Posted Due Dates on Data.CMS.gov – Beginning March 1, 2016, a listing of all currently enrolled providers/suppliers will be available at https://data.cms.gov/revalidation. DME supplier information will currently display as blank and will not include due dates at this time. Those due for revalidation will display a revalidation due date, all other providers/suppliers not up for revalidation will display a “TBD” (To Be Determined) in the due date field. The revalidation due date will be posted up to 6 months in advance of the revalidation due date to provide sufficient notice and time for the provider/supplier to comply. The file will be updated periodically.
In addition, a crosswalk to the organizations that the individual provider reassigns benefits will also be available at https://data.cms.gov/revalidation.
Note: Available to users is a revalidation due date lookup tool or the ability to download the entire data set. The data can be downloaded in different formats (i.e., CSV, PDF, XLS, XLSX or XML) from https://data.cms.gov/revalidation.
Unsolicited Revalidation Submissions – unsolicited revalidations are defined as revalidation applications submitted by a provider/supplier more than six months prior
to their due date. Please do not submit a revalidation application if there is not a due date reflected on the file. If a due date is listed as “TBD” (To Be Determined) and you have not received an email/mailed letter from your MAC requesting you to revalidate, an application should not be submitted. All unsolicited revalidation applications submitted more than six months in advance of your due date will be returned. Do not submit a revalidation application if there is NOT a listed due date, unless requested to do so by your MAC or the NSC.
NOTE: If your intention is to submit a change to your provider enrollment record, you must submit a ‘change of information’ application using Internet-based PECOS or the appropriate CMS-855 form.

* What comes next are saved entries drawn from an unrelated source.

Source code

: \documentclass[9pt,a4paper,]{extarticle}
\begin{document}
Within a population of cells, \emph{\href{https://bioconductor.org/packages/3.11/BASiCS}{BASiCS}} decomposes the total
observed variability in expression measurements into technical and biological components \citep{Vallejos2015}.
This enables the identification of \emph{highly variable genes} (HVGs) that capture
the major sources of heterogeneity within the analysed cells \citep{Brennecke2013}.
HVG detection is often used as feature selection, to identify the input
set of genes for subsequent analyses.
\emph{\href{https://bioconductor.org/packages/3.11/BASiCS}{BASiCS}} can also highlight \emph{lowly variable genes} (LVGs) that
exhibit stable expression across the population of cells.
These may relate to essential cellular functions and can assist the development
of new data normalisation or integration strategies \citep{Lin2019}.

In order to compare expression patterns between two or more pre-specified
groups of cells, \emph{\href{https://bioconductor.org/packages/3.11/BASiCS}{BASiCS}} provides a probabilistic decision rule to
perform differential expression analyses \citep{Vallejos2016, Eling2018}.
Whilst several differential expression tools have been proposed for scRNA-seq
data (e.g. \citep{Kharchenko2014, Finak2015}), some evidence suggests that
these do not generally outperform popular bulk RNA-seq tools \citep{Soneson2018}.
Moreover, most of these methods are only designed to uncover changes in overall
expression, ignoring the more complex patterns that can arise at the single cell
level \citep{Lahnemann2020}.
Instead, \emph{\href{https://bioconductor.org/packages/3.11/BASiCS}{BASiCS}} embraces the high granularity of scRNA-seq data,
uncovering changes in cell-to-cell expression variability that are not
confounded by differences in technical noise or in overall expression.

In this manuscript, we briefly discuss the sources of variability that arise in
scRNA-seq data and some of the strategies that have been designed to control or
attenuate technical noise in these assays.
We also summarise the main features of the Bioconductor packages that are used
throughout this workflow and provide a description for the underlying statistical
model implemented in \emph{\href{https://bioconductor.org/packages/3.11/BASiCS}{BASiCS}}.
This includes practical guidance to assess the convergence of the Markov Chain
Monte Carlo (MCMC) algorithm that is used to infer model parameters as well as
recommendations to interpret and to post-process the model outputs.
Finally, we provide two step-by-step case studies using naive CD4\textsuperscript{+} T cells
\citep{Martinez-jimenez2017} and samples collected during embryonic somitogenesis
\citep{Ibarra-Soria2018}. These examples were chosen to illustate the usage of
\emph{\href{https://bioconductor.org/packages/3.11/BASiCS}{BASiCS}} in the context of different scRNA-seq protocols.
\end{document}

Revalidation Notices sent via email/mail – Your Medicare Administrative Contractor (MAC) will continue to send a revalidation notice within 2-3 months prior to your revalidation due date either by email (to email addresses reported on your prior applications) or regular mail (at least two of your reported addresses: correspondence, special payments and/or your primary practice address) identifying your due date.
To aide in submitting complete revalidation applications, revalidation notices for individual group members, will list the identifying information of the organizations that the individual reassigns benefits.
NOTE: If you are within 2 months of their listed due dates on https://data.cms.gov/revalidation but have not received a notice from their MAC to revalidate, you are encouraged to submit your revalidation application.
Deactivations Due to Non-Response to Revalidation or Development Requests – submitting a complete revalidation application by your due date and responding to all development requests from your MAC is important to avoid a hold on your Medicare payments and possible deactivation of your Medicare billing privileges. If your application is received after the due date, or if you provide additional requested information after the due date your provider enrollment record may be deactivated. Providers/suppliers deactivated will be required to submit a new full and complete application in order to reestablish their provider enrollment record and related Medicare billing privileges. The provider/supplier will maintain their original PTAN; however, an interruption in billing will occur during the period of deactivation. This will result in a gap in coverage.
NOTE: The reactivation date after a period of deactivation will be based on the receipt date of the new full and complete application. Retroactive billing privileges back to the period of deactivation will not be granted.